» What you have to do:
Word for word, repeat the lines of the records from the one containing "subdivision for rendering" through the last line, both included.

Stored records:
:::::
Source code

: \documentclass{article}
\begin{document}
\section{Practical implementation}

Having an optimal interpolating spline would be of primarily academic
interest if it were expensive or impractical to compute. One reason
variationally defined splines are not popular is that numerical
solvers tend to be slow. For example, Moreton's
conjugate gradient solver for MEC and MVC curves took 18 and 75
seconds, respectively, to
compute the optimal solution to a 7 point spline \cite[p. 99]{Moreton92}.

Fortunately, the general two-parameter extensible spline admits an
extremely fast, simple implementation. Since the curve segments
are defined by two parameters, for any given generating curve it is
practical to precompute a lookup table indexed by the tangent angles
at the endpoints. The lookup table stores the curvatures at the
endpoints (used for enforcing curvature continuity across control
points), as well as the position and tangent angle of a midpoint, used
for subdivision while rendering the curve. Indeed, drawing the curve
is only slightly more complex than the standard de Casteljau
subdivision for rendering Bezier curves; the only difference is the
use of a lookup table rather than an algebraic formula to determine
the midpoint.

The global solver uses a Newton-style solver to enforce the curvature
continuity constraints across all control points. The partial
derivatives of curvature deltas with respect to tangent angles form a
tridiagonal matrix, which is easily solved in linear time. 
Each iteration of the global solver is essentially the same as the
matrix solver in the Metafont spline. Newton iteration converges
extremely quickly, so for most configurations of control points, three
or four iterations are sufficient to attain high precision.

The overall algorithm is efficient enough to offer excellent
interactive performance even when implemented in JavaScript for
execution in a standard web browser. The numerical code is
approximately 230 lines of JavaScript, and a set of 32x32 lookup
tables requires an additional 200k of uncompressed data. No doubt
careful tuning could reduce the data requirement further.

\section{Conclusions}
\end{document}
:::::
» Solution to the exercise:
subdivision for rendering Bezier curves; the only difference is the
use of a lookup table rather than an algebraic formula to determine
the midpoint.

The global solver uses a Newton-style solver to enforce the curvature
continuity constraints across all control points. The partial
derivatives of curvature deltas with respect to tangent angles form a
tridiagonal matrix, which is easily solved in linear time. 
Each iteration of the global solver is essentially the same as the
matrix solver in the Metafont spline. Newton iteration converges
extremely quickly, so for most configurations of control points, three
or four iterations are sufficient to attain high precision.

The overall algorithm is efficient enough to offer excellent
interactive performance even when implemented in JavaScript for
execution in a standard web browser. The numerical code is
approximately 230 lines of JavaScript, and a set of 32x32 lookup
tables requires an additional 200k of uncompressed data. No doubt
careful tuning could reduce the data requirement further.

\section{Conclusions}
\end{document}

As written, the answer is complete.